Molto più tradizionale, per il basket contemporaneo, quanto stanno facendo i Rockets, ma non per questo meno efficace, come dimostra il terzo miglior offensive rating a quota 111.8 punti ogni 100 possessi. Houston è la regina del tiro da tre punti, con quasi 40 bombe tentate a partita e mandate a bersaglio con la fenomenale percentuale del 38%, la quinta migliore in NBA attualmente. La stagione da MVP di James Harden, capace di scrivere 27.7 punti a partita, ma anche 11.9 assist nel frattempo (e 7.8 rimbalzi), permette all’attacco di funzionare splendidamente e di stanziarsi al secondo posto in termini di assist, 25.5 a partita. I tiri dalla media distanza tanto amati dai Raptors vengono respinti continuamente da Houston, che basa la propria produzione essenzialmente su triple, penetrazioni, schiacciate e tiri liberi. I canestri a bassa percentuale, insomma, vengono accettati soltanto se valgono un punto in più, altrimenti si cerca sempre di trovare una soluzione vicino a canestro. Questo Harden è letteralmente unstoppable, capace di tagliare in due le difese avversarie con le sue penetrazioni, di colpire dalla lunga distanza oppure di trovare il compagno in condizione di colpire. Le tante vittorie dei Rockets (24-9), però, nascono anche dalla solidità trovata con lui in panchina e, soprattutto, quando si tratta di difendere.

James Harden - © 2016 twitter.com/HoustonRockets
James Harden – © 2016 twitter.com/HoustonRockets

Quando Harden riposa, a prendersi il palcoscenico è un Eric Gordon consolidatosi tra i migliori sixth man di quest’anno.
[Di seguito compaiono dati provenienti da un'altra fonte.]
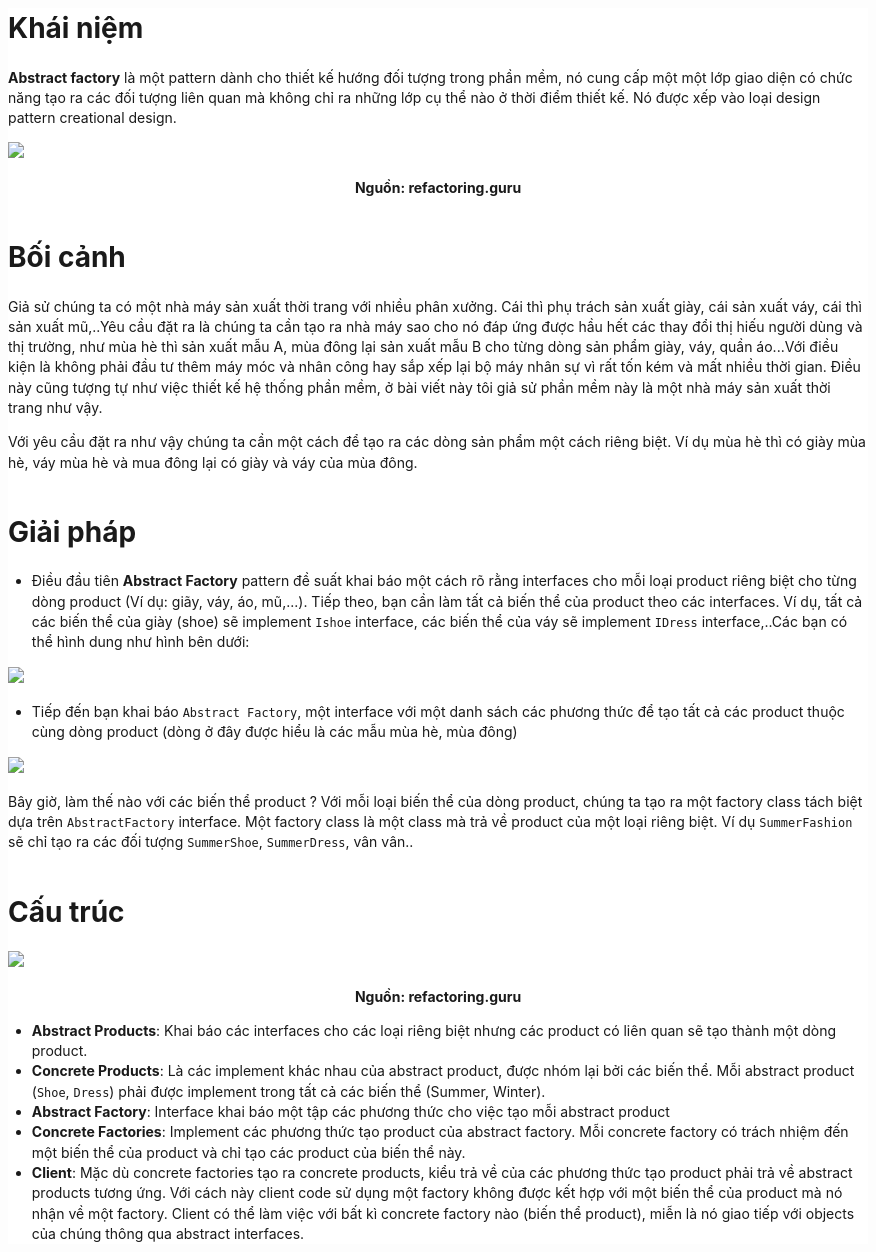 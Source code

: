 # Khái niệm
**Abstract factory** là một pattern dành cho thiết kế hướng đối tượng trong phần mềm, nó cung cấp một một lớp giao diện có chức năng tạo ra các đối tượng liên quan mà không chỉ ra những lớp cụ thể nào ở thời điểm thiết kế. Nó được xếp vào loại design pattern creational design.

![](https://images.viblo.asia/f6dae825-92ba-4e94-a298-0e9c536c3d6c.png)
<div align="center"><b>Nguồn: refactoring.guru</b></div>

# Bối cảnh
Giả sử chúng ta có một nhà máy sản xuất thời trang với nhiều phân xưởng. Cái thì phụ trách sản xuất giày, cái sản xuất váy, cái thì sản xuất mũ,..Yêu cầu đặt ra là chúng ta cần tạo ra nhà máy sao cho nó đáp ứng được hầu hết các thay đổi thị hiếu người dùng và thị trường, như mùa hè thì sản xuất mẫu A, mùa đông lại sản xuất mẫu B cho từng dòng sản phẩm giày, váy, quần áo...Với điều kiện là không phải đầu tư thêm máy móc và nhân công hay sắp xếp lại bộ máy nhân sự vì rất tốn kém và mất nhiều thời gian. Điều này cũng tượng tự như việc thiết kế hệ thống phần mềm, ở bài viết này tôi giả sử phần mềm này là một nhà máy sản xuất thời trang như vậy.

Với yêu cầu đặt ra như vậy chúng ta cần một cách để tạo ra các dòng sản phẩm một cách riêng biệt. Ví dụ mùa hè thì có giày mùa hè, váy mùa hè và mua đông lại có giày và váy của mùa đông.

# Giải pháp
- Điều đầu tiên **Abstract Factory** pattern đề suất khai báo một cách rõ rằng interfaces cho mỗi loại product riêng biệt cho từng dòng product (Ví dụ: giãy, váy, áo, mũ,...). Tiếp theo, bạn cần làm tất cả biến thể của product theo các interfaces. Ví dụ, tất cả các biến thể của giày (shoe) sẽ implement ```Ishoe``` interface, các biến thể của váy sẽ implement ```IDress``` interface,..Các bạn có thể hình dung như hình bên dưới:

![](https://images.viblo.asia/510761d7-b4a2-4d4c-a798-974aa9e128d7.png)


- Tiếp đến bạn khai báo ```Abstract Factory```, một interface với một danh sách các phương thức để tạo tất cả các product thuộc cùng dòng product (dòng ở đây được hiểu là các mẫu mùa hè, mùa đông)

![](https://images.viblo.asia/9191706c-bc89-4e42-b614-6f7a20a82d60.png)

Bây giờ, làm thế nào với các biến thể product ? Với mỗi loại biến thể của dòng product, chúng ta tạo ra một factory class tách biệt dựa trên ```AbstractFactory``` interface. Một factory class là một class mà trả về product của một loại riêng biệt. Ví dụ ```SummerFashion``` sẽ chỉ tạo ra các đối tượng ```SummerShoe```, ```SummerDress```, vân vân..

# Cấu trúc
![](https://images.viblo.asia/ed8f7ae4-e0d6-484c-9bb4-8e8b15520a16.png)
<div align="center"><b>Nguồn: refactoring.guru</b></div>

- **Abstract Products**: Khai báo các interfaces cho các loại riêng biệt nhưng các product có liên quan sẽ tạo thành một dòng product.
- **Concrete Products**: Là các implement khác nhau của abstract product, được nhóm lại bởi các biến thể. Mỗi abstract product (```Shoe```, ```Dress```) phải được implement trong tất cả các biến thể (Summer, Winter).
- **Abstract Factory**: Interface khai báo một tập các phương thức cho việc tạo mỗi abstract product
- **Concrete Factories**:  Implement các phương thức tạo product của abstract factory. Mỗi concrete factory có trách nhiệm đến một biến thể của product và chỉ tạo các product của biến thể này.
- **Client**: Mặc dù concrete factories tạo ra concrete products, kiểu trả về của các phương thức tạo product phải trả về abstract products tương ứng. Với cách này client code sử dụng một factory không được kết hợp với một biến thể của product mà nó nhận về một factory. Client có thể làm việc với bất kì concrete factory nào (biến thể product), miễn là nó giao tiếp với objects của chúng thông qua abstract interfaces.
Superati i troppi problemi fisici vissuti a New Orleans, l’ex Pelicans sta mettendo insieme una stagione da 17.4 punti a partita, con il 43% dal campo ed il 42% da oltre l’arco, tornato decisivo come nelle prime annate vissute in NBA. Sono lui e Patrick Beverley a coprire le spalle al Barba, con quest’ultimo ad avere un ruolo quanto mai fondamentale al momento di difendere. Tanto Harden quanto Gordon non sono certo due esperti in materia, per questo è fondamentale che il numero 2 prenda in mano la situazione contro le point guard avversarie, soprattutto in una Conference in cui Steph Curry, Russell Westbrook, Chris Paul, Damian Lillard e compagnia incantano sui parquet. Beverley si sta legittimando come uno dei migliori difensori della Lega ed il defensive rating di Houston ne giova, fermandosi a 105 punti subiti ogni 100 possessi (103.3 individuale). Nel frattempo, tutto il resto della squadra lotta, va a rimbalzo e contesta i tiri avversari, rendendo il meccanismo costruito da coach Mike D’Antoni vincente e pericoloso contro qualsiasi avversario. Se i Raptors sono una contender, i Rockets non possono esimersi, allo stesso modo, dalla categoria.